Quella di oggi potrebbe essere una giornata da ricordare per tutte le donne che lottano per affermare i propri diritti. La Corte Costituzionale dovrà infatti esprimersi sul quesito di legittimità costituzionale sollevato lo scorso gennaio dal giudice titolare di Spoleto, dopo la richiesta di una sedicenne di abortire senza coinvolgere i genitori. La questione posta riguarda infatti la legittimità dell’art.4 della legge 194 sulle circostanze per cui è autorizzata l’interruzione di gravidanza. L’articolo stabilisce che può abortire entro i primi novanta giorni, “la donna che accusi circostanze per le quali la prosecuzione della gravidanza, il parto o la maternità comporterebbero un serio pericolo per la sua salute fisica o psichica, in relazione o al suo stato di salute, o alle sue condizioni economiche, o sociali o familiari, o alle circostanze in cui è avvenuto il concepimento, o a previsioni di anomalie o malformazioni del concepito” può rivolgersi a un consultorio”.

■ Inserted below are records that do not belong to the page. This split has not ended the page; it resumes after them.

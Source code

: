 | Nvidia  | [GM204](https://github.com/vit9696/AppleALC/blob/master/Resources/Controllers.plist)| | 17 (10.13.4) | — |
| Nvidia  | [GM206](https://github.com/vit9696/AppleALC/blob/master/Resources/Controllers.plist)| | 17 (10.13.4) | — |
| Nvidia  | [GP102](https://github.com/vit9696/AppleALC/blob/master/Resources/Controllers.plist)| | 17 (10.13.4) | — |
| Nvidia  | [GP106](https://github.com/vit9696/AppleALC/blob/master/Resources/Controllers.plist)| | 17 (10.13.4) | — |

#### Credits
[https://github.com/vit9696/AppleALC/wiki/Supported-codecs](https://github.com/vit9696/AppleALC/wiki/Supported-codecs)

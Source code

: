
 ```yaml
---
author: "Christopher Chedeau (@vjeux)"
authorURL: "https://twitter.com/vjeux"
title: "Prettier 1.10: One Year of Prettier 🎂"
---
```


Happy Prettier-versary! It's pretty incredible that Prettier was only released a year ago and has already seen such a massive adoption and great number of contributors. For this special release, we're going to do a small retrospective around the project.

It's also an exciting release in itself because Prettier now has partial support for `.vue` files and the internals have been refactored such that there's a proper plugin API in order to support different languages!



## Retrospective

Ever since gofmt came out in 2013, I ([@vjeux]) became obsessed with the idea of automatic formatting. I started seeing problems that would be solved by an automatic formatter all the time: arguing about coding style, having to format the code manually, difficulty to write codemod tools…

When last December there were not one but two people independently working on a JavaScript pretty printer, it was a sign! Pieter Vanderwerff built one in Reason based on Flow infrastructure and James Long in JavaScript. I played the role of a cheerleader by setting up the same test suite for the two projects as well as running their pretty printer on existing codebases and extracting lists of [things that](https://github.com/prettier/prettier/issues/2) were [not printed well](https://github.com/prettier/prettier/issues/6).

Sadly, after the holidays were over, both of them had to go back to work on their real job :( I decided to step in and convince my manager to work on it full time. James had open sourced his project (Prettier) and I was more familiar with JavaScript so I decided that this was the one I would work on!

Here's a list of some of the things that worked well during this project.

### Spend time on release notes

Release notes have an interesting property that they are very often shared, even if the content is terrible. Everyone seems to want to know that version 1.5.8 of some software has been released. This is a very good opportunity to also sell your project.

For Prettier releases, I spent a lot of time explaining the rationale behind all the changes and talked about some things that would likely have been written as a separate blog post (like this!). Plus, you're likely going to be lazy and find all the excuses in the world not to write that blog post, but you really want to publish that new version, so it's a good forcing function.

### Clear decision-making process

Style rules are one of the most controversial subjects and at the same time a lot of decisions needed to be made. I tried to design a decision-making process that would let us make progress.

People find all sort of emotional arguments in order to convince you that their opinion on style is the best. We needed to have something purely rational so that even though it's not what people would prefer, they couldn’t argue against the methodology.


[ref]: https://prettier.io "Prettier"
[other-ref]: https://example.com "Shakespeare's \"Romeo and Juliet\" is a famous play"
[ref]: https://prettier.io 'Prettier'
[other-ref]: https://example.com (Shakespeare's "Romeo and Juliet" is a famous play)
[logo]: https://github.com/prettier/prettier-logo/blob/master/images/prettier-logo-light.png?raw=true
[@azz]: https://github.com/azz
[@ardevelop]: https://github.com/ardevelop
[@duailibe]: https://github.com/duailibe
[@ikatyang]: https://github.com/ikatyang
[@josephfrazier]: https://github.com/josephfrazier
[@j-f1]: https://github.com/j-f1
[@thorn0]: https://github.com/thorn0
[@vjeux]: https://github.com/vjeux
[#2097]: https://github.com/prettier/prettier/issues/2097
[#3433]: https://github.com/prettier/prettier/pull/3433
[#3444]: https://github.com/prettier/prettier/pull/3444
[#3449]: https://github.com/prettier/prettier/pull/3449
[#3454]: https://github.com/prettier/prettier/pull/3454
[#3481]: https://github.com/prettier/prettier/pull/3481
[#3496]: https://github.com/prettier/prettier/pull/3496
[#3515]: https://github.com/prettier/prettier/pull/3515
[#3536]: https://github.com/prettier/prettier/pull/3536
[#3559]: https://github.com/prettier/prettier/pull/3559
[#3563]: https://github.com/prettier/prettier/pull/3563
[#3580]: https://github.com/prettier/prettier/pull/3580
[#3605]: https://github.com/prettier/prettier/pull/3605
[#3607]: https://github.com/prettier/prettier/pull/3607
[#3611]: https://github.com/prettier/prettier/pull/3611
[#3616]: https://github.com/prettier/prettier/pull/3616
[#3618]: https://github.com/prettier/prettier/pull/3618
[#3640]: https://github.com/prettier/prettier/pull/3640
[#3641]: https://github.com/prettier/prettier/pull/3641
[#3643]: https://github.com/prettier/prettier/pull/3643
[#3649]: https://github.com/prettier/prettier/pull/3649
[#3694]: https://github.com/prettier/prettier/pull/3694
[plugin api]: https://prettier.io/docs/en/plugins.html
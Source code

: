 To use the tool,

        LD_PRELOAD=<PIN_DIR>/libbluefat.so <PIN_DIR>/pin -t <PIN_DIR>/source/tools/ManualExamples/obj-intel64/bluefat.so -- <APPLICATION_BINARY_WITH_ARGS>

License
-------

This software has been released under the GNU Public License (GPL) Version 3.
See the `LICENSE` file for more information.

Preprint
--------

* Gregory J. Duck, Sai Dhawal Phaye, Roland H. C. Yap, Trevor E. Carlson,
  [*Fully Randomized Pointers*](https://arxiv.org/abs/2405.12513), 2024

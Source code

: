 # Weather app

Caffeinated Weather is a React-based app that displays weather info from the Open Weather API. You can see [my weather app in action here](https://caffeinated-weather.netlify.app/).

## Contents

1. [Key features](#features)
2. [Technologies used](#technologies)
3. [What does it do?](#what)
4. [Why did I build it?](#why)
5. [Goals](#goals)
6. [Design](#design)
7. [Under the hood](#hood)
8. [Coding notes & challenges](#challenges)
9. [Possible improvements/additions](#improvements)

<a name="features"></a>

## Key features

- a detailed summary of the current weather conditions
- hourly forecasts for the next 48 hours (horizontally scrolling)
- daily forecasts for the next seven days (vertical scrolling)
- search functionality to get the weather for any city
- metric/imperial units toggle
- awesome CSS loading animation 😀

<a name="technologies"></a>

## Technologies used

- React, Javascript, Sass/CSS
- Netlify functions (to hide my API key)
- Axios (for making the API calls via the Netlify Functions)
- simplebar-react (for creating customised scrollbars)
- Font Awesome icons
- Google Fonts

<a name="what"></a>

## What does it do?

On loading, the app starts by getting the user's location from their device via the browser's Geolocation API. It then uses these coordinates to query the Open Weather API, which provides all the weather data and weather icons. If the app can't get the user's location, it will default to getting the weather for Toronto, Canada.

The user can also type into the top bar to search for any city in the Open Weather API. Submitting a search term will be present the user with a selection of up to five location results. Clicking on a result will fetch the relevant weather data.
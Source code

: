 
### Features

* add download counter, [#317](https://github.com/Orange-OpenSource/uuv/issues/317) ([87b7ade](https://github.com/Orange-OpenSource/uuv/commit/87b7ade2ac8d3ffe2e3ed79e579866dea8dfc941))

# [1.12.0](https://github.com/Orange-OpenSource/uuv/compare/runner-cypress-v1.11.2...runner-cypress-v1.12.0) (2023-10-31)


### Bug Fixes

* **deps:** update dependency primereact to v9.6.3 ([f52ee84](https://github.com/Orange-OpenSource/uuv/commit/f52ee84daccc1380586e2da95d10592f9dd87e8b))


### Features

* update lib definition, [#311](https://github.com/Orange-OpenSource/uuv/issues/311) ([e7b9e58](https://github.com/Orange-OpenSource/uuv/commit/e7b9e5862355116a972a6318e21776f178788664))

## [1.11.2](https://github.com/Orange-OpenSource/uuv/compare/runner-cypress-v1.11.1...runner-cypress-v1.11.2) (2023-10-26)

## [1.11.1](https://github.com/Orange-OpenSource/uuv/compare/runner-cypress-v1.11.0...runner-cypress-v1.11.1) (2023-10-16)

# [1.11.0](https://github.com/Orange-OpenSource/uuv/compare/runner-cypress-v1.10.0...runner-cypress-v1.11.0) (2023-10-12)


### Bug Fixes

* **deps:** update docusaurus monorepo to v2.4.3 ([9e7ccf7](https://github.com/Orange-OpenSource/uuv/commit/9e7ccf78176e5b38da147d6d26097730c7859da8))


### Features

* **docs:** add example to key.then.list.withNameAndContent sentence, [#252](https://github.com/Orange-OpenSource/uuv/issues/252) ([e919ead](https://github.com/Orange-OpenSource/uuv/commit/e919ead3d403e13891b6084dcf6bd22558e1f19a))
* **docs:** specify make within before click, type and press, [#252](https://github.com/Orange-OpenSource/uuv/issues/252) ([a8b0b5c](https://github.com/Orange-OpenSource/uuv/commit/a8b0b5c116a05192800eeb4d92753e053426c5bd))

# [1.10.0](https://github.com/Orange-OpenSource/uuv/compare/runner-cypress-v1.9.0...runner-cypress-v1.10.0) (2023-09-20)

Il giudice tutelare ha sollevato l’incidente di costituzionalità partendo da un pronunciamento della Corte di giustizia europea in materia di brevettabilità dell’embrione, che definisce l’embrione come “soggetto da tutelarsi in maniera assoluta”. E proprio in virtù di questo pronunciamento, secondo il magistrato spoletino, si può presupporre che l’articolo 4 della legge 194 è in contrasto con i principi generali della Costituzione, in particolare con quelli della tutela dei diritti inviolabili dell’uomo (art. 2) e del diritto fondamentale alla salute dell’individuo (art. 32 primo comma della Costituzione). Altre obiezioni sono state formulate dal giudice con riferimento agli articoli 11 (cooperazione internazionale) e 117 (diritto all’assistenza sanitaria e ospedaliera) della Costituzione.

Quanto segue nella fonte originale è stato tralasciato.